→ EXERCISE REQUIREMENTS:
The answer is to be the lines below that lie between the line holding "力量训练对于预防与年龄相关的肌肉流失（肌肉减少症）至关重要。" and the line holding "## Pass data to a template", inclusive, transcribed exactly and free of pictures.
[INPUT MATERIAL Boundary: Start]
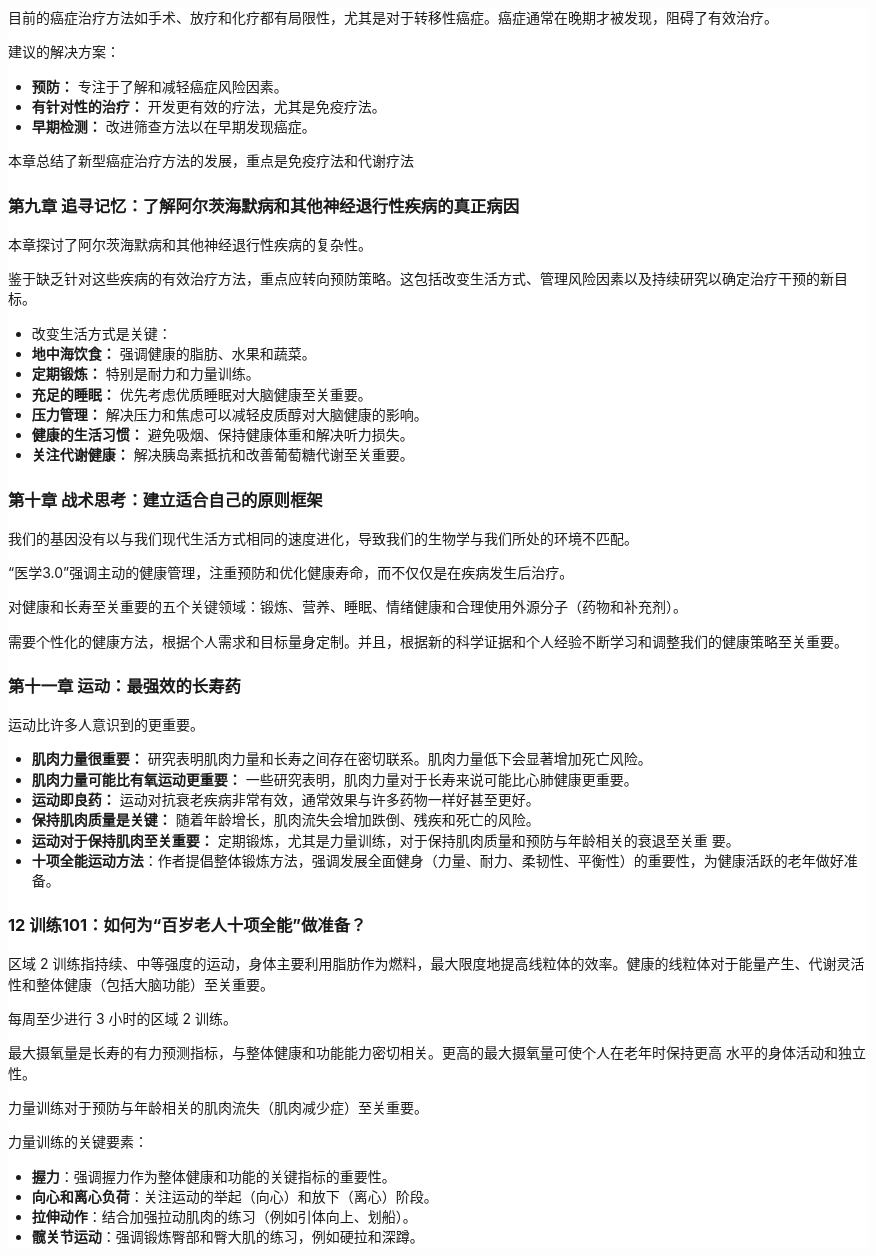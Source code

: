 目前的癌症治疗方法如手术、放疗和化疗都有局限性，尤其是对于转移性癌症。癌症通常在晚期才被发现，阻碍了有效治疗。

建议的解决方案：

* **预防：** 专注于了解和减轻癌症风险因素。
* **有针对性的治疗：** 开发更有效的疗法，尤其是免疫疗法。
* **早期检测：** 改进筛查方法以在早期发现癌症。

本章总结了新型癌症治疗方法的发展，重点是免疫疗法和代谢疗法

### 第九章 追寻记忆：了解阿尔茨海默病和其他神经退行性疾病的真正病因

本章探讨了阿尔茨海默病和其他神经退行性疾病的复杂性。

鉴于缺乏针对这些疾病的有效治疗方法，重点应转向预防策略。这包括改变生活方式、管理风险因素以及持续研究以确定治疗干预的新目标。

* 改变生活方式是关键：
* **地中海饮食：** 强调健康的脂肪、水果和蔬菜。
* **定期锻炼：** 特别是耐力和力量训练。
* **充足的睡眠：** 优先考虑优质睡眠对大脑健康至关重要。
* **压力管理：** 解决压力和焦虑可以减轻皮质醇对大脑健康的影响。
* **健康的生活习惯：** 避免吸烟、保持健康体重和解决听力损失。
* **关注代谢健康：** 解决胰岛素抵抗和改善葡萄糖代谢至关重要。


### 第十章 战术思考：建立适合自己的原则框架

我们的基因没有以与我们现代生活方式相同的速度进化，导致我们的生物学与我们所处的环境不匹配。

“医学3.0”强调主动的健康管理，注重预防和优化健康寿命，而不仅仅是在疾病发生后治疗。

对健康和长寿至关重要的五个关键领域：锻炼、营养、睡眠、情绪健康和合理使用外源分子（药物和补充剂）。

需要个性化的健康方法，根据个人需求和目标量身定制。并且，根据新的科学证据和个人经验不断学习和调整我们的健康策略至关重要。

### 第十一章 运动：最强效的长寿药

运动比许多人意识到的更重要。

* **肌肉力量很重要：** 研究表明肌肉力量和长寿之间存在密切联系。肌肉力量低下会显著增加死亡风险。
* **肌肉力量可能比有氧运动更重要：** 一些研究表明，肌肉力量对于长寿来说可能比心肺健康更重要。
* **运动即良药：** 运动对抗衰老疾病非常有效，通常效果与许多药物一样好甚至更好。
* **保持肌肉质量是关键：** 随着年龄增长，肌肉流失会增加跌倒、残疾和死亡的风险。
* **运动对于保持肌肉至关重要：** 定期锻炼，尤其是力量训练，对于保持肌肉质量和预防与年龄相关的衰退至关重 要。
* **十项全能运动方法**：作者提倡整体锻炼方法，强调发展全面健身（力量、耐力、柔韧性、平衡性）的重要性，为健康活跃的老年做好准备。

### 12 训练101：如何为“百岁老人十项全能”做准备？

区域 2 训练指持续、中等强度的运动，身体主要利用脂肪作为燃料，最大限度地提高线粒体的效率。健康的线粒体对于能量产生、代谢灵活性和整体健康（包括大脑功能）至关重要。

每周至少进行 3 小时的区域 2 训练。

最大摄氧量是长寿的有力预测指标，与整体健康和功能能力密切相关。更高的最大摄氧量可使个人在老年时保持更高 水平的身体活动和独立性。

力量训练对于预防与年龄相关的肌肉流失（肌肉减少症）至关重要。

力量训练的关键要素：

- **握力**：强调握力作为整体健康和功能的关键指标的重要性。
- **向心和离心负荷**：关注运动的举起（向心）和放下（离心）阶段。
- **拉伸动作**：结合加强拉动肌肉的练习（例如引体向上、划船）。
- **髋关节运动**：强调锻炼臀部和臀大肌的练习，例如硬拉和深蹲。
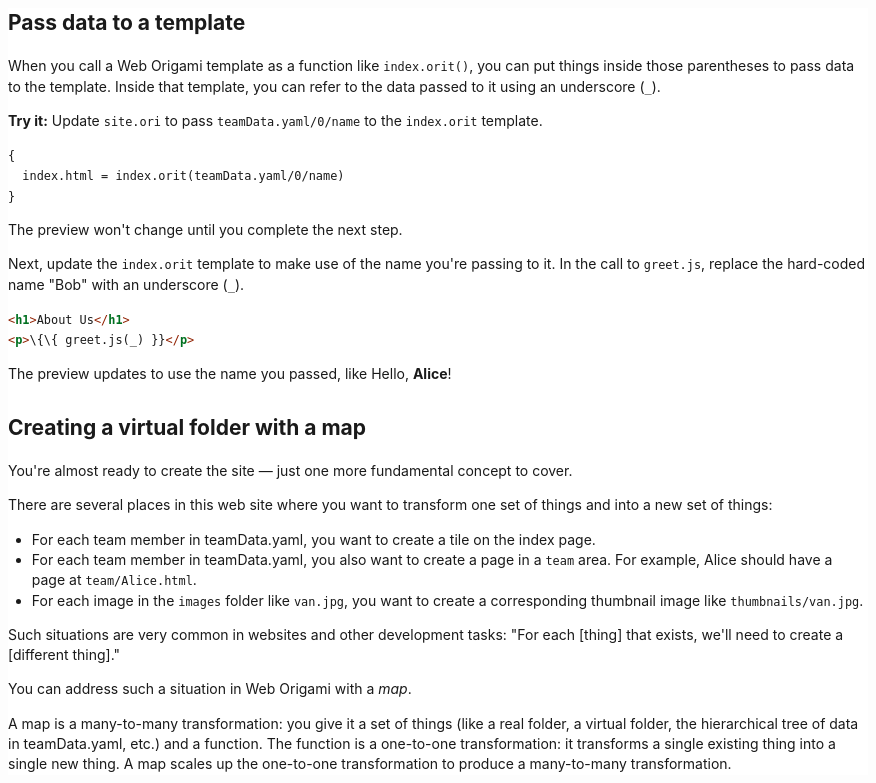 ## Pass data to a template

When you call a Web Origami template as a function like `index.orit()`, you can put things inside those parentheses to pass data to the template. Inside that template, you can refer to the data passed to it using an underscore (`_`).

<span class="tutorialStep"></span> **Try it:** Update `site.ori` to pass `teamData.yaml/0/name` to the `index.orit` template.

<reveal-solution>

```
{
  index.html = index.orit(teamData.yaml/0/name)
}
```

</reveal-solution>

The preview won't change until you complete the next step.

<span class="tutorialStep"></span> Next, update the `index.orit` template to make use of the name you're passing to it. In the call to `greet.js`, replace the hard-coded name "Bob" with an underscore (`_`).

<reveal-solution>

```html
<h1>About Us</h1>
<p>\{\{ greet.js(_) }}</p>
```

</reveal-solution>

The preview updates to use the name you passed, like Hello, **Alice**!

## Creating a virtual folder with a map

You're almost ready to create the site — just one more fundamental concept to cover.

There are several places in this web site where you want to transform one set of things and into a new set of things:

- For each team member in teamData.yaml, you want to create a tile on the index page.
- For each team member in teamData.yaml, you also want to create a page in a `team` area. For example, Alice should have a page at `team/Alice.html`.
- For each image in the `images` folder like `van.jpg`, you want to create a corresponding thumbnail image like `thumbnails/van.jpg`.

Such situations are very common in websites and other development tasks: "For each [thing] that exists, we'll need to create a [different thing]."

You can address such a situation in Web Origami with a _map_.

A map is a many-to-many transformation: you give it a set of things (like a real folder, a virtual folder, the hierarchical tree of data in teamData.yaml, etc.) and a function. The function is a one-to-one transformation: it transforms a single existing thing into a single new thing. A map scales up the one-to-one transformation to produce a many-to-many transformation.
[INPUT MATERIAL Boundary: End]
→ TASK ANSWER:
力量训练对于预防与年龄相关的肌肉流失（肌肉减少症）至关重要。

力量训练的关键要素：

- **握力**：强调握力作为整体健康和功能的关键指标的重要性。
- **向心和离心负荷**：关注运动的举起（向心）和放下（离心）阶段。
- **拉伸动作**：结合加强拉动肌肉的练习（例如引体向上、划船）。
- **髋关节运动**：强调锻炼臀部和臀大肌的练习，例如硬拉和深蹲。
 ## Pass data to a template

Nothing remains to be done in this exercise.